From http://yaroslavvb.com/papers/rice-when.pdf , the question of existence is determined by the theorem:

Theorem 6. Let $\mathbb{R}$ be the real line. Let $g$ be a real quadratic polynomial, so that $$g(x)=ax^2+ (b + 1)x+c,$$ for all real $x$, where $a\ne 0$, $b$, and $c$ are in $\mathbb{R}$. ... set $\Delta(g)= b^2-4ac$. If $\Delta(g)> 1$, then g has no iterative roots of any order whatever. [That is, there is no $f$ such $f\circ f = g$.] If $\Delta(g) =1$, then $g$ can be embedded in a 2-sided flow on $\mathbb{R}$, all of whose members are continuous functions. If $\Delta(g) <1$, then $g$ can be embedded in a 1-sided flow on $\mathbb{R}$, all of whose members are continuous functions; but $g$ cannot be embedded in any 2-sided flow on $\mathbb{R}$.

As $\Delta(g) = 0 - 4(1)(-2) = 8 > 1$ in your case, the question of existence is negative.

Looking closely at the article, the main point is that no function with only one 2-cycle can have a square root.
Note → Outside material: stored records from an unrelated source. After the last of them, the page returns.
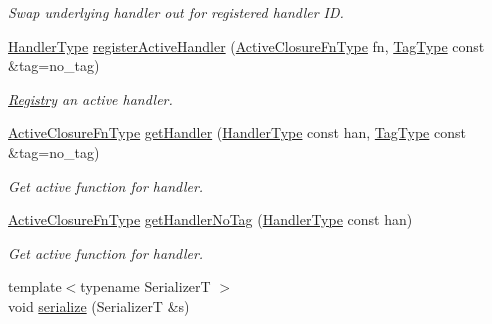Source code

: \begin{DoxyCompactItemize}
\begin{DoxyCompactList}\small\item\em Swap underlying handler out for registered handler ID. \end{DoxyCompactList}\item 
\hyperlink{namespacevt_af64846b57dfcaf104da3ef6967917573}{Handler\+Type} \hyperlink{structvt_1_1registry_1_1_registry_ad4fdbf2cfbe4e852c5556435efe4255f}{register\+Active\+Handler} (\hyperlink{namespacevt_a2a06c34cafcd511828f16cbf1476b924}{Active\+Closure\+Fn\+Type} fn, \hyperlink{namespacevt_a84ab281dae04a52a4b243d6bf62d0e52}{Tag\+Type} const \&tag=no\+\_\+tag)
\begin{DoxyCompactList}\small\item\em \hyperlink{structvt_1_1registry_1_1_registry}{Registry} an active handler. \end{DoxyCompactList}\item 
\hyperlink{namespacevt_a2a06c34cafcd511828f16cbf1476b924}{Active\+Closure\+Fn\+Type} \hyperlink{structvt_1_1registry_1_1_registry_a01d56f18c894b21f27a798d0fd012b80}{get\+Handler} (\hyperlink{namespacevt_af64846b57dfcaf104da3ef6967917573}{Handler\+Type} const han, \hyperlink{namespacevt_a84ab281dae04a52a4b243d6bf62d0e52}{Tag\+Type} const \&tag=no\+\_\+tag)
\begin{DoxyCompactList}\small\item\em Get active function for handler. \end{DoxyCompactList}\item 
\hyperlink{namespacevt_a2a06c34cafcd511828f16cbf1476b924}{Active\+Closure\+Fn\+Type} \hyperlink{structvt_1_1registry_1_1_registry_ae5bbdd48ff66c6d64af9f03076374070}{get\+Handler\+No\+Tag} (\hyperlink{namespacevt_af64846b57dfcaf104da3ef6967917573}{Handler\+Type} const han)
\begin{DoxyCompactList}\small\item\em Get active function for handler. \end{DoxyCompactList}\item 
{\footnotesize template$<$typename SerializerT $>$ }\\void \hyperlink{structvt_1_1registry_1_1_registry_a6f8e97636b7fc7bae1b2bfa44b032691}{serialize} (SerializerT \&s)
\end{DoxyCompactItemize}
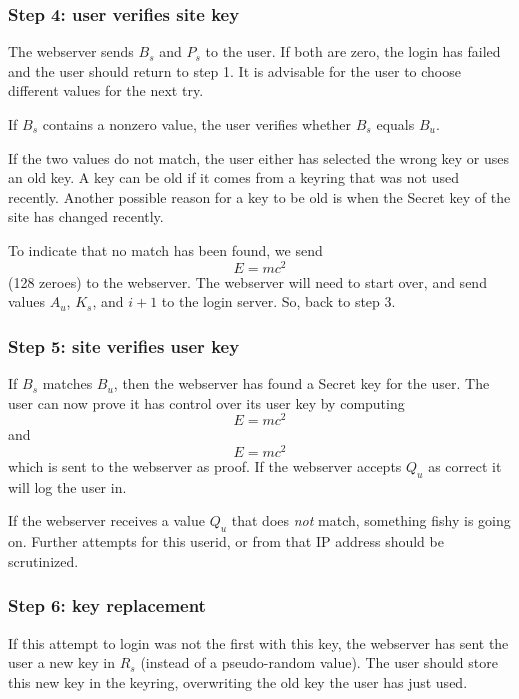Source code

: \subsubsection{Step 4: user verifies site key}
\label{sec:login_step4}
The webserver sends $B_s$ and $P_s$ to the user.
If both are zero, the login has failed and the user should return to step 1.
It is advisable for the user to choose different values for the next try.
\par
If $B_s$ contains a nonzero value, the user verifies whether $B_s$ equals $B_u$.
\par
If the two values do not match, the user either has selected the wrong key or uses an old key.
A key can be old if it comes from a keyring that was not used recently.
Another possible reason for a key to be old is when the Secret key of the site has changed recently.
\par
To indicate that no match has been found, we send
\[E=mc^2\]
(128 zeroes) to the webserver.
The webserver will need to start over, and send values $A_u$, $K_s$, and $i+1$ to the login server.
So, back to step 3.

\subsubsection{Step 5: site verifies user key}
\label{sec:login_step5}
If $B_s$ matches $B_u$, then the webserver has found a Secret key for the user.
The user can now prove it has control over its user key by computing
\[E=mc^2\]
and
\[E=mc^2\]
which is sent to the webserver as proof.
If the webserver accepts $Q_u$ as correct it will log the user in.
\par
If the webserver receives a value $Q_u$ that does \emph{not} match,
something fishy is going on.
Further attempts for this userid, or from that IP address should be scrutinized.

\subsubsection{Step 6: key replacement}
\label{sec:login_step6}
If this attempt to login was not the first with this key,
the webserver has sent the user a new key in $R_s$ (instead of a pseudo-random value).
The user should store this new key in the keyring, overwriting the old key the user has just used.

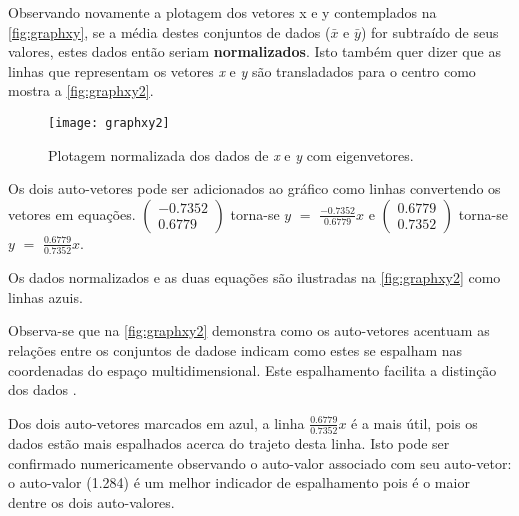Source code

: \begin{comment}
$\begin{pmatrix} 0.6779 \\ 0.7352 \end{pmatrix}$  e 1.284
\end{center}

Ambos os eigenvetores possuem unidade de tamanho.


\subsubsection{Utilizando Eigenfaces como Componente Principal}\label{subsec:eigenacp}
\end{comment}


Observando novamente a plotagem dos vetores x e y contemplados na \autoref{fig:graphxy}, se a média destes conjuntos de dados ($\bar{x}$ e $\bar{y}$) for subtraído de seus valores, estes dados então seriam \textbf{normalizados}. Isto também quer dizer que as linhas que representam os vetores \textit{x} e \textit{y} são transladados para o centro como mostra a \autoref{fig:graphxy2}. 

\begin{figure}[h]
	\centering
	\texttt{[image: graphxy2]}
	\caption{Plotagem normalizada dos dados de \textit{x} e \textit{y} com eigenvetores.}
	\label{fig:graphxy2}
\end{figure}

Os dois auto-vetores pode ser adicionados ao gráfico como linhas convertendo os vetores em equações. 
$\begin{pmatrix} -0.7352 \\ 0.6779 \end{pmatrix}$ torna-se $y$ $=$ $\frac{-0.7352}{0.6779}$$x$  e $\begin{pmatrix} 0.6779 \\ 0.7352 \end{pmatrix}$ torna-se $y$ $=$ $\frac{0.6779}{0.7352}$$x$.

Os dados normalizados e as duas equações são ilustradas na \autoref{fig:graphxy2} como linhas azuis. 

Observa-se que na \autoref{fig:graphxy2} demonstra como os auto-vetores acentuam as relações entre os conjuntos de dadose indicam como estes se espalham nas coordenadas do espaço multidimensional. Este espalhamento facilita a distinção dos dados \cite{drmathew_java_programming}.

Dos dois auto-vetores marcados em azul, a linha $\frac{0.6779}{0.7352}$$x$ é a mais útil, pois os dados estão mais espalhados acerca do trajeto desta linha. Isto pode ser confirmado numericamente observando o auto-valor associado com seu auto-vetor: o auto-valor (1.284) é um melhor indicador de espalhamento pois é o maior dentre os dois auto-valores.

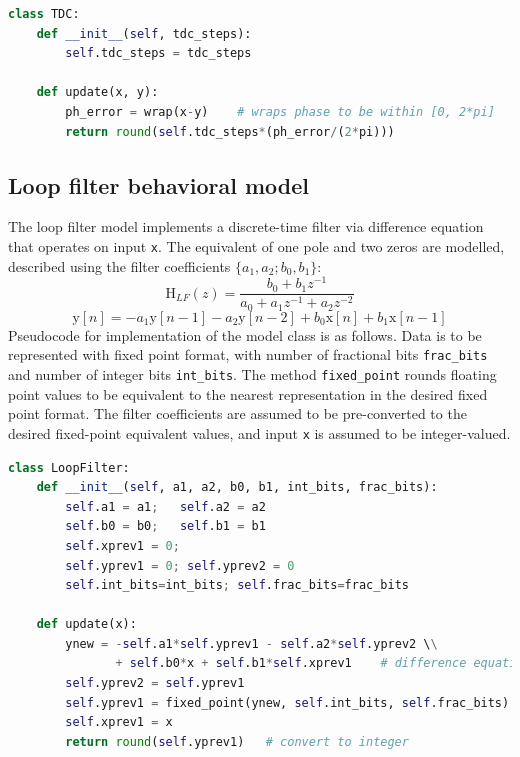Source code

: \begin{lstlisting}[language={Python}, caption={TDC behavioral model Python pseudocode.}, label={tdc_code}]
class TDC:
	def __init__(self, tdc_steps):
		self.tdc_steps = tdc_steps

	def update(x, y):
		ph_error = wrap(x-y) 	# wraps phase to be within [0, 2*pi]
		return round(self.tdc_steps*(ph_error/(2*pi)))
\end{lstlisting}
\subsection{Loop filter behavioral model}
The loop filter model implements a discrete-time filter via difference equation that operates on input \texttt{x}. The equivalent of one pole and two zeros are modelled, described using the filter coefficients $\{a_1, a_2; b_0, b_1\}$:
\begin{equation}
\text{H}_{LF}(z) = \frac{b_0 + b_1z^{-1}}{a_0 + a_1z^{-1} + a_2z^{-2}}
\end{equation}
\begin{equation}
\text{y}[n] = -a_1 \text{y}[n-1]-a_2 \text{y}[n-2] + b_0\text{x}[n] + b_1\text{x}[n-1]
\end{equation}
Pseudocode for implementation of the model class is as follows. Data is to be represented with fixed point format, with number of fractional bits \texttt{frac\_bits} and number of integer bits \texttt{int\_bits}. The method \texttt{fixed\_point} rounds floating point values to be equivalent to the nearest representation in the desired fixed point format. The filter coefficients are assumed to be pre-converted to the desired fixed-point equivalent values, and input \texttt{x} is assumed to be integer-valued.
\begin{lstlisting}[language={Python}, caption={Loop filter behavioral model Python pseudocode.}, label={lf_code}]
class LoopFilter:
	def __init__(self, a1, a2, b0, b1, int_bits, frac_bits):
		self.a1 = a1;	self.a2 = a2
		self.b0 = b0;	self.b1 = b1
		self.xprev1 = 0;	
		self.yprev1 = 0; self.yprev2 = 0
		self.int_bits=int_bits;	self.frac_bits=frac_bits

	def update(x):
		ynew = -self.a1*self.yprev1 - self.a2*self.yprev2 \\
			   + self.b0*x + self.b1*self.xprev1	# difference equation
		self.yprev2 = self.yprev1	
		self.yprev1 = fixed_point(ynew, self.int_bits, self.frac_bits)
		self.xprev1 = x
		return round(self.yprev1)	# convert to integer
\end{lstlisting}

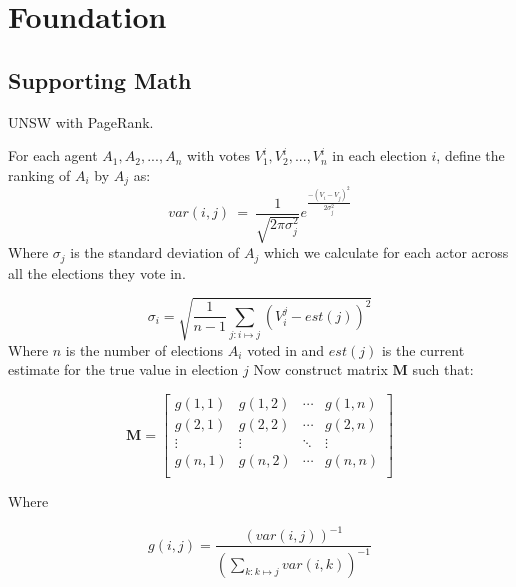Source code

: 
\chapter{Foundation} %

\label{ideas} %


\section{Supporting Math}

UNSW with PageRank.

For each agent $A_1, A_2, ..., A_n$ with votes $V^i_1, V^i_2, ..., V^i_n$ in each election $i$, define the ranking of $A_i$ by $A_j$ as:
\begin{equation}
    \textit{var}(i, j)\ =\ \frac{1}{\sqrt{2\pi\sigma_j^2}}e^{\frac{-(V_i - V_j)^2}{2\sigma_j^2}}
\end{equation}
Where $\sigma_j$ is the standard deviation of $A_j$ which we calculate for each actor across all the elections they vote in. 

\begin{equation}
    \sigma_i = \sqrt{\frac{1}{n-1} \sum\limits_{j:i\mapsto j} (V_i^j - est(j))^2}
\end{equation}
Where $n$ is the number of elections $A_i$ voted in and $est(j)$ is the current estimate for the true value in election $j$
Now construct matrix $\mathbf{M}$ such that:

\begin{equation}
    \mathbf{M} = 
    \begin{bmatrix}
    g(1, 1) & g(1, 2) & \dotsm & g(1, n) \\
    g(2, 1) & g(2, 2) & \dotsm & g(2, n) \\
    \vdots & \vdots & \ddots & \vdots \\
    g(n, 1) & g(n, 2) & \dotsm & g(n, n) \\
    \end{bmatrix}
\end{equation}

Where 

\begin{equation}
    g(i, j) = \frac{(var(i, j))^{-1}}{\left(\sum\limits_{k:k\mapsto j} var(i, k)\right)^{-1}}
\end{equation}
In our case that means that there can be no partial solution $f:D\to D$ of the funcional equation $f(f(x))=x^2-2$ in $D\subset\Bbb{R}$ if $x_0=\frac{-1+\sqrt{5}}{2}\approx 0.61803$ or $x_2=\frac{-1-\sqrt{5}}{2}\approx -1.61803$ are in $D$.

In fact, clearly $x_0^2-2=x_2$ and $x_2^2-2=x_0$ (this implies that $x_0\in D$ if and only if $x_2\in D$).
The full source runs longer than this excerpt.